══ INPUT MATERIAL ══

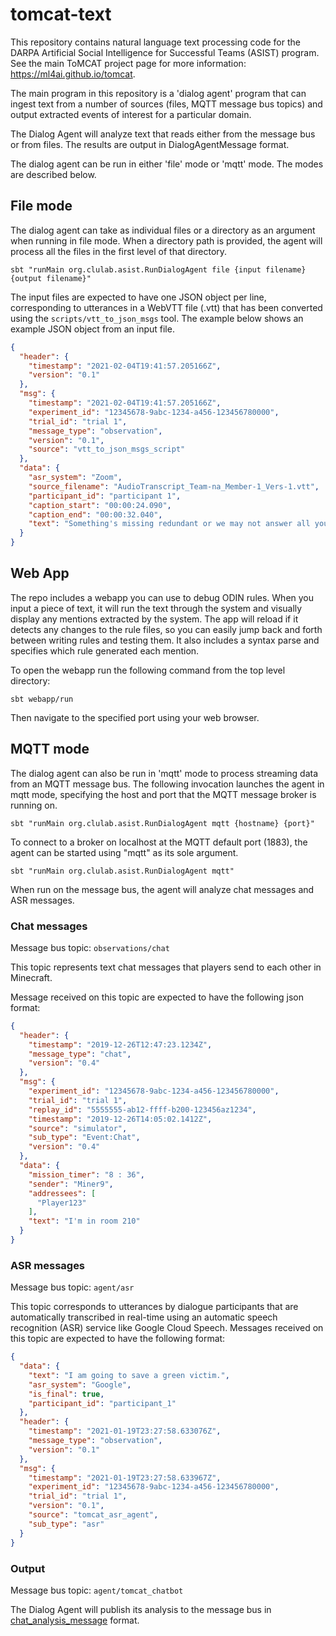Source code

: tomcat-text
===========

This repository contains natural language text processing code for the DARPA
Artificial Social Intelligence for Successful Teams (ASIST) program. See the
main ToMCAT project page for more information: https://ml4ai.github.io/tomcat.

The main program in this repository is a 'dialog agent' program that can ingest
text from a number of sources (files, MQTT message bus topics) and output
extracted events of interest for a particular domain.

The Dialog Agent will analyze text that reads either from the message bus or
from files.  The results are output in DialogAgentMessage format.

The dialog agent can be run in either 'file' mode or 'mqtt' mode. The modes are
described below.

File mode
---------

The dialog agent can take as individual files or a directory as an argument
when running in file mode. When a directory path is provided, the agent will
process all the files in the first level of that directory.

    sbt "runMain org.clulab.asist.RunDialogAgent file {input filename} {output filename}"

The input files are expected to have one JSON object per line, corresponding to
utterances in a WebVTT file (.vtt) that has been converted using the
`scripts/vtt_to_json_msgs` tool. The example below shows an example JSON object
from an input file.

```json
{
  "header": {
    "timestamp": "2021-02-04T19:41:57.205166Z",
    "version": "0.1"
  },
  "msg": {
    "timestamp": "2021-02-04T19:41:57.205166Z",
    "experiment_id": "12345678-9abc-1234-a456-123456780000",
    "trial_id": "trial 1",
    "message_type": "observation",
    "version": "0.1",
    "source": "vtt_to_json_msgs_script"
  },
  "data": {
    "asr_system": "Zoom",
    "source_filename": "AudioTranscript_Team-na_Member-1_Vers-1.vtt",
    "participant_id": "participant 1",
    "caption_start": "00:00:24.090",
    "caption_end": "00:00:32.040",
    "text": "Something's missing redundant or we may not answer all your questions here"
  }
}

```

Web App
---------
The repo includes a webapp you can use to debug ODIN rules. When you input a piece of text, it will run the text through the system and visually display any mentions extracted by the system. The app will reload if it detects any changes to the rule files, so you can easily jump back and forth between writing rules and testing them. It also includes a syntax parse and specifies which rule generated each mention. 

To open the webapp run the following command from the top level directory:
```
sbt webapp/run
```
Then navigate to the specified port using your web browser.


MQTT mode
---------

The dialog agent can also be run in 'mqtt' mode to process streaming data from
an MQTT message bus. The following invocation launches the agent in mqtt mode,
specifying the host and port that the MQTT message broker is running on.

    sbt "runMain org.clulab.asist.RunDialogAgent mqtt {hostname} {port}"

To connect to a broker on localhost at the MQTT default port (1883), the agent
can be started using "mqtt" as its sole argument.

    sbt "runMain org.clulab.asist.RunDialogAgent mqtt"


When run on the message bus, the agent will analyze chat messages and ASR messages.

### Chat messages

Message bus topic: `observations/chat`

This topic represents text chat messages that players send to each other in
Minecraft.

Message received on this topic are expected to have the following json format:

```json
{
  "header": {
    "timestamp": "2019-12-26T12:47:23.1234Z",
    "message_type": "chat",
    "version": "0.4"
  },
  "msg": {
    "experiment_id": "12345678-9abc-1234-a456-123456780000",
    "trial_id": "trial 1",
    "replay_id": "5555555-ab12-ffff-b200-123456az1234",
    "timestamp": "2019-12-26T14:05:02.1412Z",
    "source": "simulator",
    "sub_type": "Event:Chat",
    "version": "0.4"
  },
  "data": {
    "mission_timer": "8 : 36",
    "sender": "Miner9",
    "addressees": [
      "Player123"
    ],
    "text": "I'm in room 210"
  }
}
```

### ASR messages

Message bus topic: `agent/asr`

This topic corresponds to utterances by dialogue participants that are
automatically transcribed in real-time using an automatic speech recognition
(ASR) service like Google Cloud Speech. Messages received on this topic are
expected to have the following format:

```json
{
  "data": {
    "text": "I am going to save a green victim.",
    "asr_system": "Google",
    "is_final": true,
    "participant_id": "participant_1"
  },
  "header": {
    "timestamp": "2021-01-19T23:27:58.633076Z",
    "message_type": "observation",
    "version": "0.1"
  },
  "msg": {
    "timestamp": "2021-01-19T23:27:58.633967Z",
    "experiment_id": "12345678-9abc-1234-a456-123456780000",
    "trial_id": "trial 1",
    "version": "0.1",
    "source": "tomcat_asr_agent",
    "sub_type": "asr"
  }
}
```


### Output 

Message bus topic: `agent/tomcat_chatbot`

The Dialog Agent will publish its analysis to the message bus in [chat_analysis_message][1] format.

[1]: https://github.com/clulab/tomcat-text/blob/master/message_specs/chat_analysis_message.md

═══

- [TRY IT]
Some lines above may contain the string "Google". State how many of them the records have, and nothing more.

- [FINISHED TASK]
2